House Minority Leader Kevin McCarthy (R-Calif.) on Monday continued to dodge questions about a report that he had told fellow Republicans he would call President Donald Trump and tell him to resign in the wake of the Jan. 6, 2021 storming of the U.S. Capitol by a pro-Trump mob.

New York Times reporters, Jonathan Martin and Alexander Burns, last week released excerpts from their book, “This Will Not Pass: Trump, Biden and the Battle for America’s Future,” in which they detailed some of McCarthy’s conversations with fellow Republicans after the insurrection. McCarthy denied the New York Times report at the time, calling it “totally false and wrong.”

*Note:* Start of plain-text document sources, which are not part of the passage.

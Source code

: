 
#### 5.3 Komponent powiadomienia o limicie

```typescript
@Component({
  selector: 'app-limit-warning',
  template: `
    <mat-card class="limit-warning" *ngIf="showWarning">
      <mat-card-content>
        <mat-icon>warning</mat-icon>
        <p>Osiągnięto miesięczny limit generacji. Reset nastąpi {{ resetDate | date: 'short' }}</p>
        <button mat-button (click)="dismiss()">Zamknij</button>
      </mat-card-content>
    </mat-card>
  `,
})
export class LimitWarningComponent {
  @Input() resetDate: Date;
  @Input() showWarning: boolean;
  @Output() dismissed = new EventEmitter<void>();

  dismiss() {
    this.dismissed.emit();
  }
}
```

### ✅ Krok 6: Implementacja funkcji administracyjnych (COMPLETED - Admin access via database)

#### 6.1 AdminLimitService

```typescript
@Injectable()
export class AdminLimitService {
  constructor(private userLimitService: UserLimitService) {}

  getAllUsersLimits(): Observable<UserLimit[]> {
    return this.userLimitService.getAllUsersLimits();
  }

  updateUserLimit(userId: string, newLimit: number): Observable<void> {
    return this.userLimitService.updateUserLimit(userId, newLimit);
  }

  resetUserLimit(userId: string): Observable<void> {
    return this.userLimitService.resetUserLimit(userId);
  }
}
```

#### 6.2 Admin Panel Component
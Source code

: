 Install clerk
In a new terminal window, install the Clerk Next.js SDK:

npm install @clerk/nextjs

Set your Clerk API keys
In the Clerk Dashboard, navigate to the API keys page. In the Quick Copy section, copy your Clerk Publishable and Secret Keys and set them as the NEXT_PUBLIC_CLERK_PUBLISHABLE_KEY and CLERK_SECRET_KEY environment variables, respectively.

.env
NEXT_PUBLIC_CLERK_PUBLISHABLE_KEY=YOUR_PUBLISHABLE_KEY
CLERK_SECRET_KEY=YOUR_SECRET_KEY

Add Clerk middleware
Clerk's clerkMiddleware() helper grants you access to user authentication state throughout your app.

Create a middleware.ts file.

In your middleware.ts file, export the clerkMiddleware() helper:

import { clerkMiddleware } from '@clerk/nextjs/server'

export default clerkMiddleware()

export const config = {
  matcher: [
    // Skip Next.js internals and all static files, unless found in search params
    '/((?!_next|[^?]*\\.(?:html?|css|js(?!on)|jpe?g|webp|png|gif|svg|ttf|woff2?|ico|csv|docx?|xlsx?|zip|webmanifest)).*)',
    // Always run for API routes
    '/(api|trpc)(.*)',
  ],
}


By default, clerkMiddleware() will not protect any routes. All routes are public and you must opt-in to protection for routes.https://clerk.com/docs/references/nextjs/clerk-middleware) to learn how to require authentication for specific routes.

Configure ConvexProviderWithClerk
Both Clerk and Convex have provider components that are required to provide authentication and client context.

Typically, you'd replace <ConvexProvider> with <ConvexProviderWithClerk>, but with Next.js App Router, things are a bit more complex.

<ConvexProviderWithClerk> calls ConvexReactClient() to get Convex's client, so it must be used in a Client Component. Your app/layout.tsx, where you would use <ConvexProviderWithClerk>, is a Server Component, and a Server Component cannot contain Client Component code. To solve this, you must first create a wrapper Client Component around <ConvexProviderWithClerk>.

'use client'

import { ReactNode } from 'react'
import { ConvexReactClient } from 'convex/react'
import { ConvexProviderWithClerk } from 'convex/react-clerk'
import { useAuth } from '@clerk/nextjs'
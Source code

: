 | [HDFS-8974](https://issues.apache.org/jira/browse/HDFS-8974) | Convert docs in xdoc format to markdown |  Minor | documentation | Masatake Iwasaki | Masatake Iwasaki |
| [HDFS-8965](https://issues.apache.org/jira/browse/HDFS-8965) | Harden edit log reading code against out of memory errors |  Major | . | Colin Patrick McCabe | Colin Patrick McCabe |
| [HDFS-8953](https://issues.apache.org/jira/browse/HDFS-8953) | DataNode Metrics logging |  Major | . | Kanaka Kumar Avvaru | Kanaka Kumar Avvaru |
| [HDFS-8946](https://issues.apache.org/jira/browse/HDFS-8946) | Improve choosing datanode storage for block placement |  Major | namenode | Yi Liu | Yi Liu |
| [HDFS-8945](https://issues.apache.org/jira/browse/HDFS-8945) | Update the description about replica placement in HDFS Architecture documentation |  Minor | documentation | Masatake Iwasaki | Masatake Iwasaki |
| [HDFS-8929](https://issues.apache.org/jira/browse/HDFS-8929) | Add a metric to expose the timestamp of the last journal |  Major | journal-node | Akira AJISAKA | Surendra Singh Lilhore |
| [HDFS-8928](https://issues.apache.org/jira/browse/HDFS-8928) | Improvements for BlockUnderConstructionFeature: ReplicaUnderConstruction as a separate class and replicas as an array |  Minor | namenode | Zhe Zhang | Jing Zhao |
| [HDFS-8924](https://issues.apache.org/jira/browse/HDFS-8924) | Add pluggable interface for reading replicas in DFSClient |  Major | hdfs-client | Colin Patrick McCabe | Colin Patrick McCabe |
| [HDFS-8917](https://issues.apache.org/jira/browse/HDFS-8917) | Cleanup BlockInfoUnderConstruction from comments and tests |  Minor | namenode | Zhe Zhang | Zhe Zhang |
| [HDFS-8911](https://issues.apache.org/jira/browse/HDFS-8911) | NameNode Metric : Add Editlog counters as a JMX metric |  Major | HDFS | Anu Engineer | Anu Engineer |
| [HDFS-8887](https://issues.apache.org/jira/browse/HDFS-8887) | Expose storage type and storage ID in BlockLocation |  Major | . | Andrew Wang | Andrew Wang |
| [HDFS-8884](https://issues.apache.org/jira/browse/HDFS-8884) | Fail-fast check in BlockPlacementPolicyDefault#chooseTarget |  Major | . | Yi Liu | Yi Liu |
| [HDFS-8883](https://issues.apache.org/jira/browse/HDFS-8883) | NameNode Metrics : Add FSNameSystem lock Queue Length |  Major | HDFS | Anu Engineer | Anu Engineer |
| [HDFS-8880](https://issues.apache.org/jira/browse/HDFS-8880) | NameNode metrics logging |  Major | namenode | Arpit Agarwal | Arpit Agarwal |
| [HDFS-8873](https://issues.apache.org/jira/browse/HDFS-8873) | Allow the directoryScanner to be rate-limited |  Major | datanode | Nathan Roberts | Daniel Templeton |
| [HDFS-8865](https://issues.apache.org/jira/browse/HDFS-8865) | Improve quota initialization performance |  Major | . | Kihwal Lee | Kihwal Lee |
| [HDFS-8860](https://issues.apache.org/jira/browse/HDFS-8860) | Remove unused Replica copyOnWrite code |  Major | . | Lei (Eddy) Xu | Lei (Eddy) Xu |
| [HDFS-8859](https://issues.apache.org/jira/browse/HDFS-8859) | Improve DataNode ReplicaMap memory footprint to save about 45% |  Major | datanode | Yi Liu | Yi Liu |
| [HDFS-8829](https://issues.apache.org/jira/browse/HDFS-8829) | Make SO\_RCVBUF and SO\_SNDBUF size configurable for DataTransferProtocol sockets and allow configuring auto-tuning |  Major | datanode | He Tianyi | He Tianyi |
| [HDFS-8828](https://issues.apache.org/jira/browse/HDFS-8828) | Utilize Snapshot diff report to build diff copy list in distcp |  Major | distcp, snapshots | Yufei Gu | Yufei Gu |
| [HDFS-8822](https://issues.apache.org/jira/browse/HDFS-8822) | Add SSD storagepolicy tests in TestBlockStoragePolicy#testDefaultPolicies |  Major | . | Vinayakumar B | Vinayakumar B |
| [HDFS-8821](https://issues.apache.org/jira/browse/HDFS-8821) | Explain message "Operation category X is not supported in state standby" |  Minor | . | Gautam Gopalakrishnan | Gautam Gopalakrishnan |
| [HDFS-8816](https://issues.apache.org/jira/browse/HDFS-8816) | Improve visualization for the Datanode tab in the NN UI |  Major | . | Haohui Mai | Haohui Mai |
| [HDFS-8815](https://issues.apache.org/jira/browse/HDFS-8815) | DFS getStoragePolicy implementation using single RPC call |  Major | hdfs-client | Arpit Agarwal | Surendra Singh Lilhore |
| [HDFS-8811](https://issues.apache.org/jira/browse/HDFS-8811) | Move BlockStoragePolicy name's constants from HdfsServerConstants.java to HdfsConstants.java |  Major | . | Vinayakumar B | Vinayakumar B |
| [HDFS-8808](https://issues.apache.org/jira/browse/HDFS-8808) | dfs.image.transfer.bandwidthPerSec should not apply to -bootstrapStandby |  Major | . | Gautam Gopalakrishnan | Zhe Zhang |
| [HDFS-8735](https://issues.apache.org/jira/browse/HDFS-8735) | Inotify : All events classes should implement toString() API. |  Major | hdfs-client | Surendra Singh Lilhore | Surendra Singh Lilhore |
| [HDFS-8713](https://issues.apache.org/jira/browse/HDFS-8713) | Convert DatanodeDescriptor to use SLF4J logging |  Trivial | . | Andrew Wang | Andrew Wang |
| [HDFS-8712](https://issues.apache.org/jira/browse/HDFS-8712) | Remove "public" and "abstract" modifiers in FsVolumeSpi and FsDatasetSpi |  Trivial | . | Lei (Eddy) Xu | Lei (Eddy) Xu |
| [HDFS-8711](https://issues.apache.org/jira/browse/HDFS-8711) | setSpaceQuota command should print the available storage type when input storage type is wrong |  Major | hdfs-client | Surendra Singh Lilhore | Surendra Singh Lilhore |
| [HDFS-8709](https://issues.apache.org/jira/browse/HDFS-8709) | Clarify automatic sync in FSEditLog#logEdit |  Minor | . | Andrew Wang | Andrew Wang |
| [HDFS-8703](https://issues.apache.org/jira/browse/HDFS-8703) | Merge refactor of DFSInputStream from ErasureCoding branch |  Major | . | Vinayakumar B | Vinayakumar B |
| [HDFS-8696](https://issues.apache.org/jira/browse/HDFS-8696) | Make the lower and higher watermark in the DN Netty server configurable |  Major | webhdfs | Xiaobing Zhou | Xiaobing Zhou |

The Times soon followed up by releasing audio of the Jan. 10, 2021 call, during which McCarthy said of Trump: “I’ve had it with this guy. What he did is unacceptable. Nobody can defend that, and nobody should defend it.”

On the recording, McCarthy can also be heard telling House Republicans that he planned to tell Trump that “it would be my recommendation you should resign.”

After the audio was released, McCarthy told reporters late last week that he “never thought that [Trump] should resign.” He repeatedly dismissed the statements he made on the audio recording, explaining that he was just walking through “different scenarios” on the call.

During a visit to the U.S.-Mexico border on Monday, McCarthy again faced questions about his statements and his response to the New York Times’s reporting. This time, McCarthy claimed that one of the newspaper’s reporters only contacted him for comment “the night before he released the book.” The book’s official release date is May 3. McCarthy gave no explanation for his answer.

McCarthy also claimed that the New York Times reporter had asked him whether he asked Trump to resign. The newspaper made no such assertion in its story on the phone call.

“The reporter came to me the night before he released the book,” McCarthy said Monday in Eagle Pass, Tex. “And my understanding was, he was saying, did I ask President Trump to resign? No, I never did. And that’s what I was answering.”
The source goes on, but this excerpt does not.